Et ça ne veut pas dire, non plus, que la situation est exceptionnelle.

Au contraire.

Des incendies si intenses sur un si vaste territoire (c’est ce que la ministre des Ressources naturelles, Maïté Blanchette Vézina, a voulu dire par « situation jamais vue »), dans le contexte actuel, c’est susceptible de se reproduire.

Le risque d’incendies de forêt et leur intensité potentielle ont déjà augmenté sur la planète en raison des changements climatiques. Et l’inquiétante tendance va se poursuivre.

Possiblement sur une plus longue période chaque année, car la saison des incendies pourrait commencer plus tôt, parallèlement aux sécheresses plus intenses.

Comme on le constate ici ce printemps.

Ni le Québec ni le Canada ne sont bien sûr immunisés contre ce phénomène – on garde encore en mémoire l’incendie dévastateur de Fort McMurray, en 2016, sans compter que des forêts de l’ouest du pays ont déjà été ravagées cette année.

Mais tant le Québec que le Canada peuvent agir pour atténuer l’impact des changements climatiques sur nos forêts.

Il ne s’agit pas d’être alarmiste.

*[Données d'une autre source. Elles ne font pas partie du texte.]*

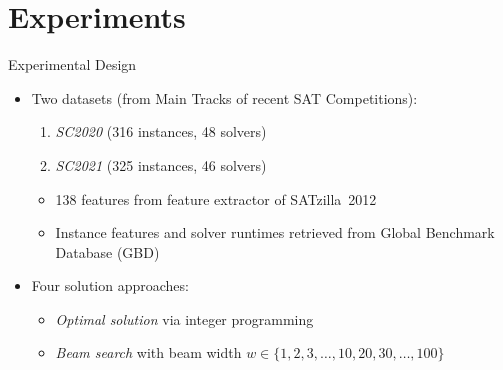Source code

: \documentclass[en]{sdqbeamer}
\begin{document}
\section{Experiments}

\begin{frame}[t]{Experimental Design}
	\begin{itemize}
		\item Two datasets (from Main Tracks of recent SAT Competitions):
		\begin{enumerate}[1)]
			\item \emph{SC2020} (316 instances, 48 solvers)~\cite{balyo2020proceedings}
			\item \emph{SC2021} (325 instances, 46 solvers)~\cite{balyo2021proceedings}
		\end{enumerate}
		\begin{itemize}
			\item 138 features from feature extractor of SATzilla~2012~\cite{xu2012features, xu2012satzilla2012}
			\item Instance features and solver runtimes retrieved from Global Benchmark Database (GBD)~\cite{iser2020collaborative}
		\end{itemize}
		\pause
		\vspace{\baselineskip}
		\item Four solution approaches:
		\begin{itemize}
			\item \emph{Optimal solution} via integer programming~\cite{python-mip}
			\item \emph{Beam search} with beam width $w \in \{1, 2, 3, \dots, 10, 20, 30, \dots, 100\}$

\end{itemize}
\end{itemize}
\end{frame}
\end{document}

C’est simplement faire preuve de logique et de prévoyance.

Dans la première évaluation publique, stratégique et nationale des risques de catastrophes au Canada, qui vient tout juste d’être publiée par Ottawa, on signale que la superficie du territoire détruite chaque année au pays par les incendies de forêt devrait doubler d’ici la fin du siècle.

On prédit par conséquent qu’il y aura davantage de personnes et d’infrastructures « en danger ».

Chose utile, on met aussi l’accent sur ce qui n’a pas encore été fait pour mieux s’adapter à cette évolution prévisible.

On évoque, dans ce Profil national des risques :

  • La faible sensibilisation du public et le peu d’actions préventives visant à protéger les maisons, les biens et les quartiers.
  • Des lacunes dans les connaissances scientifiques et dans les outils et technologies de gestion des incendies de forêt.
  • L’intégration des populations autochtones et des diverses connaissances autochtones dans la gestion et l’intervention en cas d’incendies de forêt.
  • La résilience structurelle face aux incendies de forêt, en particulier dans les zones à risque élevé.

Ce n’est pas que nous n’avons encore rien fait, c’est qu’on n’avance pas assez vite. Pourtant, ne pas mettre en œuvre sur le terrain une stratégie en plusieurs volets pour mieux s’adapter, ça revient à se battre avec une main dans le dos contre des incendies de plus en plus redoutables.

« Je pense que la solution, c’est de changer de paradigme, d’arrêter de penser qu’on va tous les arrêter [les incendies] pour plutôt prévenir les impacts qu’ils auront sur les communautés et les infrastructures », nous a expliqué Yves Bergeron, professeur qui est notamment chercheur à l’Institut de recherche sur les forêts de l’Université du Québec en Abitibi-Témiscamingue.

Des exemples concrets de gestes qu’on pourrait faire pour y parvenir ? Ça va de se doter d’un système de télédétection précoce des incendies à modifier nos objectifs de reboisement pour planter davantage de pin gris, par exemple, « beaucoup plus adapté au feu que l’épinette noire ».

Et ça implique aussi de repenser la présence d’habitations à proximité des zones à risque, évidemment.

Mais si l’adaptation est essentielle, elle a aussi ses limites.

Ces gestes ne suffiront pas si on n’en fait pas d’autres pour décarboner notre économie plus rapidement. Jusqu’ici, nos efforts sont insuffisants. Chaque année qui passe rend le constat toujours plus accablant.

Ces grands incendies n’ont pas fini leurs ravages, hélas. Mais ils font déjà partie de ces maux qui nous forcent à mettre de l’avant de grands remèdes.